Masalah laten; lapar jam segini.


Karena wabah corona yang saat ini melanda Indonesia, beberapa daerah memberlakukan jam malam. Salah satunya kota tempat saya tinggal. Sejak 1 April kemarin, warga tidak bisa bebas lagi menikmati malam hari, khususnya para pedagang kaki lima yang ada di hampir semua sudut kota.

Di hari-hari biasa, kawasan Simpang Lima, misalnya, menjadi salah satu tempat yang selalu ramai. Dari siang hingga malam, di sana berjejer para penjual aneka makanan, ada pula sarana hiburan yang biasa menjadikan kawasan itu selalu sesak tiap malam. Muda-mudi menikmati kebersamaan, remaja-remaja nongkrong bersama teman- temannya, anak-anak bermain gembira.

Kapan pun saya kebetulan lewat, jalanan sekitar Simpang Lima selalu ramai, hingga saya harus memperlambat laju kendara. Bahkan bukan hanya Simpang Lima, jalan-jalan lain yang terhubung kawasan itu juga dipenuhi para pedagang kaki lima yang selalu ramai dikerubuti pembeli.

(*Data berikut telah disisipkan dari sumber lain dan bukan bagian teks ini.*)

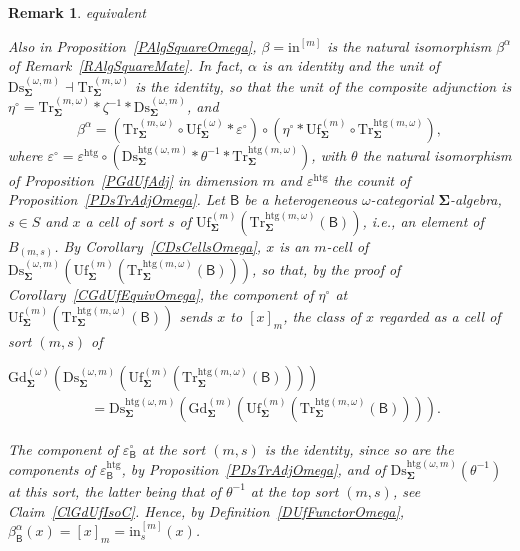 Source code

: \documentclass[a4paper, reqno]{amsbook}
\makeatletter
\newcommand{\sig}[1]{\mathbf{#1}}             %
\newcommand{\calg}[1]{\boldsymbol{\mathsf{#1}}} %
\newcommand{\htg}{\mathrm{htg}}                %
\newcommand{\Gd}{\mathrm{Gd}}
\newcommand{\Uf}{\mathrm{Uf}}
\newcommand{\Ds}{\mathrm{Ds}}
\newcommand{\Tr}{\mathrm{Tr}}
\theoremstyle{plain}
\newtheorem{remark}[theorem]{Remark}
\theoremstyle{definition}
\newcommand*{\CA@leanpending}{}
\newcommand*{\CA@leanrelation}{}
\newcommand*{\lean}[2]{%
  \ifcsname\string\color@lean@#1\endcsname\else
    \PackageError{main}{Unknown relation `#1' in \string\lean}{Use equivalent, weaker or stronger.}%
  \fi
  \gdef\CA@leanrelation{#1}%
  \gdef\CA@leanpending{#2}}
\makeatother
\begin{document}
\begin{remark}\label{RAlgSquareOmegaMate}\lean{equivalent}{Omega.truncationUnificationFunctor_eq_conjugate}
Also in Proposition~\ref{PAlgSquareOmega}, $\beta=\mathrm{in}^{[m]}$ is the natural isomorphism $\beta^{\alpha}$ of Remark~\ref{RAlgSquareMate}.
In fact, $\alpha$ is an identity and the unit of $\Ds^{(\omega,m)}_{\sig{\Sigma}}\dashv\Tr^{(m,\omega)}_{\sig{\Sigma}}$ is the identity, so that the unit of the composite adjunction is $\eta^{\circ}=\Tr^{(m,\omega)}_{\sig{\Sigma}}\ast\zeta^{-1}\ast\Ds^{(\omega,m)}_{\sig{\Sigma}}$, and
$$
\beta^{\alpha}=\left(\Tr^{(m,\omega)}_{\sig{\Sigma}}\circ\Uf^{(\omega)}_{\sig{\Sigma}}\ast\varepsilon^{\circ}\right)\circ\left(\eta^{\circ}\ast\Uf^{(m)}_{\sig{\Sigma}}\circ\Tr^{\htg(m,\omega)}_{\sig{\Sigma}}\right),
$$
where $\varepsilon^{\circ}=\varepsilon^{\htg}\circ(\Ds^{\htg(\omega,m)}_{\sig{\Sigma}}\ast\theta^{-1}\ast\Tr^{\htg(m,\omega)}_{\sig{\Sigma}})$, with $\theta$ the natural isomorphism of Proposition~\ref{PGdUfAdj} in dimension $m$ and $\varepsilon^{\htg}$ the counit of Proposition~\ref{PDsTrAdjOmega}.
Let $\calg{B}$ be a heterogeneous $\omega$-categorial $\sig{\Sigma}$-algebra, $s\in S$ and $x$ a cell of sort $s$ of $\Uf^{(m)}_{\sig{\Sigma}}(\Tr^{\htg(m,\omega)}_{\sig{\Sigma}}(\calg{B}))$, i.e., an element of $B_{(m,s)}$.
By Corollary~\ref{CDsCellsOmega}, $x$ is an $m$-cell of $\Ds^{(\omega,m)}_{\sig{\Sigma}}(\Uf^{(m)}_{\sig{\Sigma}}(\Tr^{\htg(m,\omega)}_{\sig{\Sigma}}(\calg{B})))$, so that, by the proof of Corollary~\ref{CGdUfEquivOmega}, the component of $\eta^{\circ}$ at $\Uf^{(m)}_{\sig{\Sigma}}(\Tr^{\htg(m,\omega)}_{\sig{\Sigma}}(\calg{B}))$ sends $x$ to $[x]_{m}$, the class of $x$ regarded as a cell of sort $(m,s)$ of
\begin{flushleft}
$
\Gd^{(\omega)}_{\sig{\Sigma}}\left(\Ds^{(\omega,m)}_{\sig{\Sigma}}\left(\Uf^{(m)}_{\sig{\Sigma}}\left(\Tr^{\htg(m,\omega)}_{\sig{\Sigma}}(\calg{B})\right)\right)\right)
$
\begin{align*}
&=
\Ds^{\htg(\omega,m)}_{\sig{\Sigma}}\left(\Gd^{(m)}_{\sig{\Sigma}}\left(\Uf^{(m)}_{\sig{\Sigma}}\left(\Tr^{\htg(m,\omega)}_{\sig{\Sigma}}(\calg{B})\right)\right)\right).
\end{align*}
\end{flushleft}
The component of $\varepsilon^{\circ}_{\calg{B}}$ at the sort $(m,s)$ is the identity, since so are the components of $\varepsilon^{\htg}_{\calg{B}}$, by Proposition~\ref{PDsTrAdjOmega}, and of $\Ds^{\htg(\omega,m)}_{\sig{\Sigma}}(\theta^{-1})$ at this sort, the latter being that of $\theta^{-1}$ at the top sort $(m,s)$, see Claim~\ref{ClGdUfIsoC}.
Hence, by Definition~\ref{DUfFunctorOmega}, $\beta^{\alpha}_{\calg{B}}(x)=[x]_{m}=\mathrm{in}^{[m]}_{s}(x)$.
\end{remark}
\end{document}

Kini, semua keramaian lenyap. Memasuki pukul 21.00—saat jam malam mulai diberlakukan—Simpang Lima sesepi kuburan. Begitu pula tempat-tempat lain yang biasanya selalu ramai. Tidak ada lagi para pedagang yang berjejer, tidak ada lagi para remaja nongkrong, tidak ada lagi muda-muda bermesraan, tidak ada lagi anak-anak yang bermain. Mereka semua, mungkin, terkunci di rumah masing-masing.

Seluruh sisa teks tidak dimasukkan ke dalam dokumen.